Source : Cass. Com., 10 janvier 2018, pourvoi n° 16-10.824 FS-D.
La Doctrine l’avait identifié dès l’apparition du texte, l’action en soutien abusif d’un débiteur en procédure collective n’est pas limitée à ses établissements bancaires.
L’article L. 650-1 du Code de Commerce prévoit en effet qu’un créancier peut être condamné pour soutien abusif du débiteur, à raison des concours consentis à ce dernier.
Très clairement, avec une telle rédaction, un « simple » fournisseur peut très bien être recherché sur ce fondement.
L’arrêt ici commenté en est, à notre connaissance, la première illustration jurisprudentielle.
Il s’agit cependant d’un arrêt inédit dont l’intérêt réside précisément dans la qualité du créancier visé par l’action, mais qui pour le reste n’est qu’un rappel de la jurisprudence habituelle de la Cour de cassation en la matière.

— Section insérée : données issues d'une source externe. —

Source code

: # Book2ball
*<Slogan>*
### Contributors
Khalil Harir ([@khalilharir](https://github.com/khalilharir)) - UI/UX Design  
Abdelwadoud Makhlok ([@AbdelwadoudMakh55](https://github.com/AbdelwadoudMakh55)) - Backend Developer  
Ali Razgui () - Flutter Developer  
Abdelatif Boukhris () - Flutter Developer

En effet, la Cour rappelle qu’un créancier, pour être recherché sur le fondement du soutien abusif, doit répondre d’une double série de conditions :
– Il doit avoir consenti un crédit fautif (soit un crédit ruineux, soit un crédit consenti à une société dont la situation était irrémédiablement compromise et dont il avait connaissance) ;
– Il doit se trouver dans l’un des trois cas qui constituent les exceptions au principe posé par l’article L. 650-1 que la plupart des auteurs n’hésitent pas à qualifier de principe « d’irresponsabilité du créancier » : une immixtion caractérisée dans la gestion, un crédit frauduleux, ou une prise de garanties disproportionnées.
En l’espèce, la Cour de cassation valide l’analyse de la Cour d’Appel qui avait retenu l’immixtion caractérisée du créancier.

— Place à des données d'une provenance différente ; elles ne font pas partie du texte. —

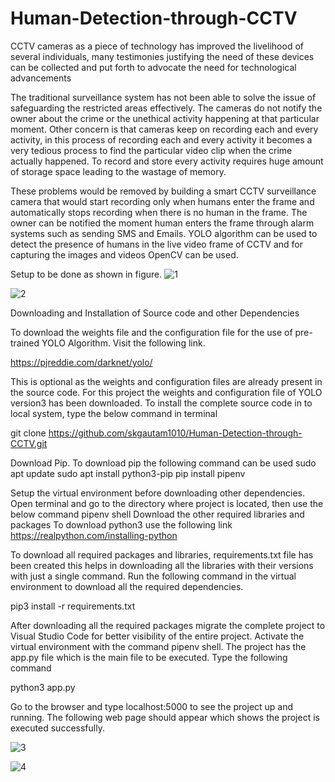 # Human-Detection-through-CCTV


CCTV cameras as a piece of technology has improved the livelihood of several individuals, many testimonies justifying the need of these 
devices can be collected and put forth to advocate the need for technological advancements

The traditional surveillance system has not been able to solve the issue of safeguarding the restricted areas effectively. 
The cameras do not notify the owner about the crime or the unethical activity happening at that particular moment. 
Other concern is that cameras keep on recording each and every activity, in this process of recording each and every activity it becomes 
a very tedious process to find the particular video clip when the crime actually happened. To record and store every activity requires huge 
amount of storage space leading to the wastage of memory.

These problems would be removed by building a smart CCTV surveillance camera that would start recording only when humans enter the frame 
and automatically stops recording when there is no human in the frame. The owner can be notified the moment human enters the frame through 
alarm systems such as sending SMS and Emails. YOLO algorithm can be used to detect the presence of humans in the live video frame of CCTV and 
for capturing the images and videos OpenCV can be used.

Setup to be done as shown in figure.
![1](https://user-images.githubusercontent.com/63490088/182016625-619ff9b4-3b58-4524-832a-bf7c32d9b437.png)

![2](https://user-images.githubusercontent.com/63490088/182016676-57dc3664-929b-4d74-9b6f-536aa54dee69.png)


Downloading and Installation of Source code and other Dependencies

To download the weights file and the configuration file for the use of pre-trained YOLO
Algorithm. 
Visit the following link.

https://pjreddie.com/darknet/yolo/

This is optional as the weights and configuration files are already present in the source code.
For this project the weights and configuration file of YOLO version3 has been downloaded.
To install the complete source code in to local system, type the below command in terminal

git clone https://github.com/skgautam1010/Human-Detection-through-CCTV.git

Download Pip. To download pip the following command can be used
sudo apt update
sudo apt install python3-pip
pip install pipenv

Setup the virtual environment before downloading other dependencies.
Open terminal and go to the directory where project is located, then use the below command
pipenv shell
Download the other required libraries and packages
To download python3 use the following link
https://realpython.com/installing-python

To download all required packages and libraries, requirements.txt file has been created this
helps in downloading all the libraries with their versions with just a single command.
Run the following command in the virtual environment to download all the required
dependencies.

pip3 install -r requirements.txt

After downloading all the required packages migrate the complete project to Visual Studio
Code for better visibility of the entire project.
Activate the virtual environment with the command pipenv shell.
The project has the app.py file which is the main file to be executed.
Type the following command

python3 app.py

Go to the browser and type localhost:5000 to see the project up and running. The following
web page should appear which shows the project is executed successfully.

![3](https://user-images.githubusercontent.com/63490088/182016848-1caee7ac-a773-490b-be17-58b8c2c7ea7c.png)

![4](https://user-images.githubusercontent.com/63490088/182017127-1fbb8103-bc8c-4f82-bab4-1ea87530483c.png)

En effet, le débiteur était une exploitation agricole qui avait recherché la responsabilité de son principal fournisseur d’aliments pour le bétail. Ce créancier avait en effet transformé des encours de créances successivement en 4 prêts pour des montants significatifs et des taux d’intérêts importants, tout en se garantissant par des prises de sûreté.
La Cour d’Appel retient que, pour chacun des crédits, la charge de remboursement annuel en capital et intérêts excédait les facultés de paiement du débiteur au regard de ses résultats d’exploitation, que le fournisseur connaissait d’ailleurs pour avoir disposé des résultats comptables de l’entreprise.
Ainsi, la Cour caractérisait à la fois l’immixtion dans la gestion et le crédit ruineux, validant les deux séries de conditions et retenant donc la responsabilité du fournisseur au titre d’un soutien abusif.
Toutefois, l’arrêt est cassé sur un autre motif, celui du montant auquel est condamné le fournisseur : en effet, la Cour de cassation rappelle que la responsabilité du créancier, au titre des concours consentis, est limitée à l’aggravation de l’insuffisance d’actif causée par le soutien abusif. En condamnant le fournisseur d’aliments de bétail à hauteur du montant de sa créance déclarée au passif, la Cour d’Appel n’avait pas étudié la question de l’aggravation d’insuffisance d’actif et se trouve donc censurée par la Cour de cassation.
L’arrêt est donc un rappel utile des différents mécanismes de l’action en soutien abusif, qui trouve donc à s’appliquer, en plus des investissements bancaires, à tout créancier/fournisseur qui consentirait des concours au débiteur en procédure collective.